Public transportation in Cyprus is surprisingly poor, and most Cypriots drive.


Services connect all towns and villages on the island every day except Sunday and public holidays. Service is cheap.

Urban buses

They operate frequently during the daytime and, in some areas during the summer, timetables extend until midnight.

Nicosia has its own privately run bus company operating efficient services at flat fares, which offers a comprehensive service covering the urban area of Limassol and linking the port with the tourist area. For more details, contact the Limassol Urban Bus Company (E.A.L.) Limited, PO Box 51117 (tel: (25) 354-050).

Rural buses

Limited to one or two services each day and can be slow; however, they are a good way of seeing the more remote villages.

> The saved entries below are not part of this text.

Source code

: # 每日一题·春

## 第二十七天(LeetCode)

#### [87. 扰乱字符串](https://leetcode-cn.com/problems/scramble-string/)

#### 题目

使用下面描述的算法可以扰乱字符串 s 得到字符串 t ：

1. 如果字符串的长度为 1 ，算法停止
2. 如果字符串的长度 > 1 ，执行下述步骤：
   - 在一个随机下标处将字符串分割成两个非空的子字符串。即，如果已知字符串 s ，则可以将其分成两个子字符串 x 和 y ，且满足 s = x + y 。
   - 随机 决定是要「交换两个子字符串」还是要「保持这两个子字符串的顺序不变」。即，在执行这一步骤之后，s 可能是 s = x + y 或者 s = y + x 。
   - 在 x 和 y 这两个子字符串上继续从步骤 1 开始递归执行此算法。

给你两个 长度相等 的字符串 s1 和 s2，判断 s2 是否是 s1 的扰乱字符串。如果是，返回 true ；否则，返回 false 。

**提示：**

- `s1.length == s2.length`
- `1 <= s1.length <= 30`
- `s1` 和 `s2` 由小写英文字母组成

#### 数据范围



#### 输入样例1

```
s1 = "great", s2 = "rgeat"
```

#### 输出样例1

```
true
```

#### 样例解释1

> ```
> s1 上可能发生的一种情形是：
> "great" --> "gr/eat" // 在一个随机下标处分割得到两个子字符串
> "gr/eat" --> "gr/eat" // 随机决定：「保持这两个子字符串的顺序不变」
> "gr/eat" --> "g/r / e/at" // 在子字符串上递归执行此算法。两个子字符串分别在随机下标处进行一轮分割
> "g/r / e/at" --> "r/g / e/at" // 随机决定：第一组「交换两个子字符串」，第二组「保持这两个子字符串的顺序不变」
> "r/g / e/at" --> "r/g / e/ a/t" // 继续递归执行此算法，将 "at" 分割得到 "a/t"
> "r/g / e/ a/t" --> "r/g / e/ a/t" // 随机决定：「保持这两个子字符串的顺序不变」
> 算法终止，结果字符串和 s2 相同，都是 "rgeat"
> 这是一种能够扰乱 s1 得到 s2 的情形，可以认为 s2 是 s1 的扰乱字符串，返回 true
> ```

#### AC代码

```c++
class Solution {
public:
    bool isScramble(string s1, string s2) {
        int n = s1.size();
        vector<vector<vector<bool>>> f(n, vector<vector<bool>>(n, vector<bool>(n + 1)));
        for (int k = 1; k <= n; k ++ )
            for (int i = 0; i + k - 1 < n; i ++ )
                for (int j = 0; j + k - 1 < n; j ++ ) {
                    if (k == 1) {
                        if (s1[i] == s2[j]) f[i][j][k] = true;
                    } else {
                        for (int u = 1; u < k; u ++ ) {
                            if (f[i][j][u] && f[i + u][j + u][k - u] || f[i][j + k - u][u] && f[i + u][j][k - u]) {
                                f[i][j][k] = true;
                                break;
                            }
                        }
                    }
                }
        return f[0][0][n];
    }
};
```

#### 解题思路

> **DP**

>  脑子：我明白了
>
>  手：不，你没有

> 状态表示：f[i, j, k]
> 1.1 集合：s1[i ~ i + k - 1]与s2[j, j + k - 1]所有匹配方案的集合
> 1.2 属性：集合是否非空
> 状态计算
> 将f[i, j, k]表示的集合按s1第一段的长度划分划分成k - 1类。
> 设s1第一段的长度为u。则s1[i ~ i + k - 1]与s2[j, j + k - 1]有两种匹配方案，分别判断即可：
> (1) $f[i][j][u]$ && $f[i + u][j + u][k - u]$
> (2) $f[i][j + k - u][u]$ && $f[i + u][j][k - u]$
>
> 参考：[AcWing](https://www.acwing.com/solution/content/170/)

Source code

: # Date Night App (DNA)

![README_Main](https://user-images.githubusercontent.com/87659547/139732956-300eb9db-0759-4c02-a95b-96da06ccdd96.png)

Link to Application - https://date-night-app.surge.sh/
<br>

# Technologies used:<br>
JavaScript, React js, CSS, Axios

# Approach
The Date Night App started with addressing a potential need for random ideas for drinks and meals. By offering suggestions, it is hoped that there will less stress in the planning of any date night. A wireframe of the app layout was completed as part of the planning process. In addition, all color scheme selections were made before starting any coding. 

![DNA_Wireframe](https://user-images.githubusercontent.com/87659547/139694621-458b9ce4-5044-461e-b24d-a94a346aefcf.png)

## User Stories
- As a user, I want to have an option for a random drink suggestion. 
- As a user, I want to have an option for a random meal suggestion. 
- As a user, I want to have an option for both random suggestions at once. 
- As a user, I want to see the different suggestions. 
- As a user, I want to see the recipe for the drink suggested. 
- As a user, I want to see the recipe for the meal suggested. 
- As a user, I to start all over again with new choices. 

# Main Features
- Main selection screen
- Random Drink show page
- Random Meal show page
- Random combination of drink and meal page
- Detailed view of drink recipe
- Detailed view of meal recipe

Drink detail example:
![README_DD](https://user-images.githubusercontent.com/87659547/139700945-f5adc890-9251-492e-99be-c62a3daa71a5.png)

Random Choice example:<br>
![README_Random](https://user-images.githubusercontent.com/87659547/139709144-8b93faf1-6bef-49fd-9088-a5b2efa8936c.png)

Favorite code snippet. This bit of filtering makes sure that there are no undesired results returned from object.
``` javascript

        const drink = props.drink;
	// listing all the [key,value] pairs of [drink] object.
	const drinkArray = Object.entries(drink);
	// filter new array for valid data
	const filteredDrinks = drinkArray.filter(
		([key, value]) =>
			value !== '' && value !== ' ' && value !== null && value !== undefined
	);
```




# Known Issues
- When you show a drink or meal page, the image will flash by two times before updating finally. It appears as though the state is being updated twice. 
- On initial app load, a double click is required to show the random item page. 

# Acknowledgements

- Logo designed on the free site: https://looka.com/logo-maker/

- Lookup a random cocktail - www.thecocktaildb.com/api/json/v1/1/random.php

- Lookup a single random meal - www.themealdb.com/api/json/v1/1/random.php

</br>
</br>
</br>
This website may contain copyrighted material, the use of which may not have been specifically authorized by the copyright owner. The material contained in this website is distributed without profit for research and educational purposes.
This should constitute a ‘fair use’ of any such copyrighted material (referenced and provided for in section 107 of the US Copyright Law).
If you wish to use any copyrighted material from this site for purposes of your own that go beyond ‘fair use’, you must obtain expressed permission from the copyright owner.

These run 24 hours a day between all the main towns on the island. Fares are regulated by the Government and all taxis have meters. Rural taxis can only be hired from the base station and do not have a taximeter installed. Transurban Service Taxis offers an excellent, cheap service using seven-seat taxis running fixed routes between main points. Taxis run to a timetable and delivery is door to door. Services operate every 30 minutes (Mon-Fri, 6am-6pm; Sat and Sun, 6am-5pm) and can be booked by phone. Fares under this system are often one-tenth of the usual rate.

Taxis are widely available in Nicosia. A 15 per cent surcharge is in operation from 11pm-6am. Tipping is expected.

Car rental

Cars are one of the best ways to explore the island. They may be rented at airports and commercial centres, but should be reserved well in advance during the summer season. Reduced tariffs are offered if cars are hired for more than a week. Road signs are in both Greek and English. Traffic drives on the left. Although most roads are of a good standard, the driving standards of others may be of a lower standard than that in the UK or elsewhere. Drivers attack their art with an equal mix of aggressiveness and incompetence and view road rules as mere guidelines. Take care when crossing the roads, and even greater care when driving on them.

It should also be noted that there are strict repercussions for those not wearing seatbelts or a crash helmet, or using a mobile telephone/under the influence of alcohol whilst driving.Visitors wishing to bring their car to Cyprus can do so for up to three months provided the car has a valid registration licence for its country of origin.


Riders and pillion passengers should always wear crash helmets if the motorcycle is over 50cc.

Documentation: An International Driving Permit or national driving licence is accepted for one year.